The names here are removed to protect the innocent, and most of the threads I read this on have now been deleted which is why I [almost] think its ok to talk about. It seems that one of the "guilds" on the Stormhammer server has recently had a moment of crises with it's guild leadership. The group of RL (real life) friends that formed the guild apparently had a very different purpose than those intended by Verant and Sony Online Entertainment. After months of leading the guild on several high-end raids and gaining all kinds of in-game items and loot, this group of friends took those items from the guild vault and sold them on Ebay, and then vanished from the server.
Online identity and trust issues abound. But before you dismiss this as 'oh, well, who really cares about some gold pieces and magic swords that are really just numbers in a database', take a good look at what's happening in online communities of this size. One economic study by California State University at Northridge Professor Edward Castronova placed Norrath (the virtual world of Everquest) as the 77th richest world economy, based on the value of the items in the world adjusted to their value in then-current Ebay auctions.

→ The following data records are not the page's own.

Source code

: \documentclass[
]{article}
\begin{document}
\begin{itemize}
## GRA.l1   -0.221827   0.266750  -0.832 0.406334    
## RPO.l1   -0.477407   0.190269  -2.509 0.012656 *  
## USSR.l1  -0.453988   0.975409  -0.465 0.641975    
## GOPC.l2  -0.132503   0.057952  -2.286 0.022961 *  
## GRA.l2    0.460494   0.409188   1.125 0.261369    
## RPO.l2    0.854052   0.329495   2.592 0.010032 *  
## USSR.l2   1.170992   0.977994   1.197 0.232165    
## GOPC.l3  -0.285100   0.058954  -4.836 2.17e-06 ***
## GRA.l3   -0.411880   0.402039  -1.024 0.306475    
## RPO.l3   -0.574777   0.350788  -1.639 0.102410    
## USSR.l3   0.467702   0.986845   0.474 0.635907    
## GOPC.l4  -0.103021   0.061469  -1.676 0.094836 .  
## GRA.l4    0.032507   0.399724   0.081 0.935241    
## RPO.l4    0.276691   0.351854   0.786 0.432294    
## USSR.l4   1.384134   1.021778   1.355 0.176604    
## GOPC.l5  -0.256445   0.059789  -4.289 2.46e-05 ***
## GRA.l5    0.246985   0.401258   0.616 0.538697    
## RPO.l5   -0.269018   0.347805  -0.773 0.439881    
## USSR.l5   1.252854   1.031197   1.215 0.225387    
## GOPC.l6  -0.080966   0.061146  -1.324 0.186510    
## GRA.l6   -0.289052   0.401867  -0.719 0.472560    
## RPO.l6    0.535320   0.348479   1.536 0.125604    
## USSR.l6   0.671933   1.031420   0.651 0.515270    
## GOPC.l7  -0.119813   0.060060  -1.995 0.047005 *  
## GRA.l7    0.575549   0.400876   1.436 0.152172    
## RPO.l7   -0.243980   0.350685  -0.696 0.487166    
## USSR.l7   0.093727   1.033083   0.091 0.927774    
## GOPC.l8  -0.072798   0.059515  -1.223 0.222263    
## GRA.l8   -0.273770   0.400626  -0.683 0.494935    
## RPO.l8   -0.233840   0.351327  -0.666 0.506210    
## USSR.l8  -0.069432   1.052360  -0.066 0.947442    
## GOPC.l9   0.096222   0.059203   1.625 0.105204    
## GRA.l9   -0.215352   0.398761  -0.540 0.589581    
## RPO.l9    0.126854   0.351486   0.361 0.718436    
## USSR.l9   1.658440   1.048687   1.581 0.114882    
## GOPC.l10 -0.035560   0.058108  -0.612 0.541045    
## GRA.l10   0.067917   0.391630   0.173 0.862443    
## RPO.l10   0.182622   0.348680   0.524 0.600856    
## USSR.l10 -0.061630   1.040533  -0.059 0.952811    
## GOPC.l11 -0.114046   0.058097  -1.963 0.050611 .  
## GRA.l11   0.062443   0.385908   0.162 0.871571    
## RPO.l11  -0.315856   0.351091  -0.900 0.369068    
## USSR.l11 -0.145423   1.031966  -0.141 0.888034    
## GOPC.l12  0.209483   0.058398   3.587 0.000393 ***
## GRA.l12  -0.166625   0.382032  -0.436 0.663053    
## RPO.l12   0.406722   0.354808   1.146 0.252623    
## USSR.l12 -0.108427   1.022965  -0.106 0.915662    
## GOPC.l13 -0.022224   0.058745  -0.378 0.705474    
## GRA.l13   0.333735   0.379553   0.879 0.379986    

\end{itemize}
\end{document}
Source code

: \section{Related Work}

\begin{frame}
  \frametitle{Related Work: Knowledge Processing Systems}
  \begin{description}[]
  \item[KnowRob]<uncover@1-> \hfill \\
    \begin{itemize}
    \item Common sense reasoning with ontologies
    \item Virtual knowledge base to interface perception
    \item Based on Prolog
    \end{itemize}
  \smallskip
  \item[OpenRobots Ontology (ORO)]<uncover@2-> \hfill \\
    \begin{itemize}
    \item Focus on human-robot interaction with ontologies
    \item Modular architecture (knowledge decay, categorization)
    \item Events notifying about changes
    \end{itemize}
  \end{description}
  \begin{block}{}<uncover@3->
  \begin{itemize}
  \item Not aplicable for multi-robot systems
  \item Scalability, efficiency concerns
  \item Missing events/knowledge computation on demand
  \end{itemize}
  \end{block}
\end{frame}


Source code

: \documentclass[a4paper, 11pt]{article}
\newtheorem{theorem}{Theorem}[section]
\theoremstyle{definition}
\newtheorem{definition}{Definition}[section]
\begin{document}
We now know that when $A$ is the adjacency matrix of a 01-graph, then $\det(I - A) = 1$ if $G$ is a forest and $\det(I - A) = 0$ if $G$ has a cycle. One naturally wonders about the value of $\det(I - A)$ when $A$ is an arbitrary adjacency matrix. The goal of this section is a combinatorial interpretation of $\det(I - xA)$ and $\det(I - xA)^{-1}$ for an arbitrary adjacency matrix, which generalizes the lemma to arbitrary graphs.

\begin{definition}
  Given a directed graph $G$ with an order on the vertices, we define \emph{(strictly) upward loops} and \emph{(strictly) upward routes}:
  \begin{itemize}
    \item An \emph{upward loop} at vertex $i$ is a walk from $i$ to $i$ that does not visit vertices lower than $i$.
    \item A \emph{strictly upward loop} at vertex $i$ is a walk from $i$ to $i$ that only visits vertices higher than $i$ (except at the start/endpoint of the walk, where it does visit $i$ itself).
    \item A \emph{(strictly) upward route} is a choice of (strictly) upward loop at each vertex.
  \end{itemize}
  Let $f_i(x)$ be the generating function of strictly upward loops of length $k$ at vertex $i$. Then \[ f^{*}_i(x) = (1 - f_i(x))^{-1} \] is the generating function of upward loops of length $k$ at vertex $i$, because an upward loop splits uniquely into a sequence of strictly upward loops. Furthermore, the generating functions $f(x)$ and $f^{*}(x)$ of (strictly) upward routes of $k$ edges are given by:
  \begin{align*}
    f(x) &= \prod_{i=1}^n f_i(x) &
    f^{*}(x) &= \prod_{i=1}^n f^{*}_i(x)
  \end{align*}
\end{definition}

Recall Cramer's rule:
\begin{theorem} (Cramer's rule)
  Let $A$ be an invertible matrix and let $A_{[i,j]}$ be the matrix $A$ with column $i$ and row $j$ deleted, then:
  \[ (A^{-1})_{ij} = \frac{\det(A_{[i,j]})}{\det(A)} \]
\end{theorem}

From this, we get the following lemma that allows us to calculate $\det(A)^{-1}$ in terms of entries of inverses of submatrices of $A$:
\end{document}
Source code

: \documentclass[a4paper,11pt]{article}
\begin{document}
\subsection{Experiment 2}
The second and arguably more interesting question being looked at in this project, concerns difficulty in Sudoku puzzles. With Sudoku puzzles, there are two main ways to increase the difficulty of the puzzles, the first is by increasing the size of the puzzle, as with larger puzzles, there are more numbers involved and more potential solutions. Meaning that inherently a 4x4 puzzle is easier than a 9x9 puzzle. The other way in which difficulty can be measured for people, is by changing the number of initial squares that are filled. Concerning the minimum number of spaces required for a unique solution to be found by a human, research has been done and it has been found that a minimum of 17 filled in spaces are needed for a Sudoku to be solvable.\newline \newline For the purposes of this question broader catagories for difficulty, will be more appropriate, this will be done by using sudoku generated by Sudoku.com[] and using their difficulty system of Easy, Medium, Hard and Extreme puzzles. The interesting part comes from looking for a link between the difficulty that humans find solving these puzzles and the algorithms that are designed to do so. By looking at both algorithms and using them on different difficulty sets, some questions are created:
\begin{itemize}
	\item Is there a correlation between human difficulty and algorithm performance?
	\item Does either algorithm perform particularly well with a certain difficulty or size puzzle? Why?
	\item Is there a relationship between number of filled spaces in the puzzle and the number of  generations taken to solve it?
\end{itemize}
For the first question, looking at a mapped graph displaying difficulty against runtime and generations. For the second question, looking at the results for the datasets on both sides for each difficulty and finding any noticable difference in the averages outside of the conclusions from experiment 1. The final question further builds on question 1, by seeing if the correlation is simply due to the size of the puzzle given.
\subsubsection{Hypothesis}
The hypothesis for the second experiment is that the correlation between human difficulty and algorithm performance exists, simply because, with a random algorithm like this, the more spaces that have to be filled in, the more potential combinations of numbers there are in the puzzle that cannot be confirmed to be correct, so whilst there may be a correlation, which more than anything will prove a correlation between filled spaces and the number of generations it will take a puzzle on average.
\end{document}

This was reported in WIRED (link above) and several other sources.
So the folks that perpetrated this virtual heist won out with what could have amounted to thousands of dollars in US currency. Now, this is devious, I suppose, but I personally know people who make money starting new characters, powerlevelling them up to god-like status, and then selling them off and starting again. Any cheat program or automated levelling system is just an advantage to reduce the time between character creation and profit on investment. So what makes this different?
In a word, trust. What's interesting as a social phenomenon is the idea that people are willing to sell "virtual relationships" and/or reputation for real world currency. The vault vandals will likely never be able to show themselves on the server again (although they *might* as different characters, which is another interesting issue of online identity), the one thread that holds these communities together is reputation. But in the end, was that worth it? I mean, who cares if you blow off some other folks that play a game - it's not like you *really* stole anything...
The other thing that was fascinating was the speed at which this spread through the community of Norrath. Wildfire doesn't come close to describing it, more like 'instant atomic detonation'. And that's because actions like this strike at the heart of what makes massively-multiplayer games tick - teamwork and collaboration. The games are structured such that in the end-game there really is no solo play. Dragons take 40-70 people to kill, and everyone must work together, even if it is to kill 'the other team' rather than a computer controlled monster. To betray your team is to essentially abdicate from the society. So what makes this so incredibly common? The balance of real-world reward to virtual fame? Fascinating.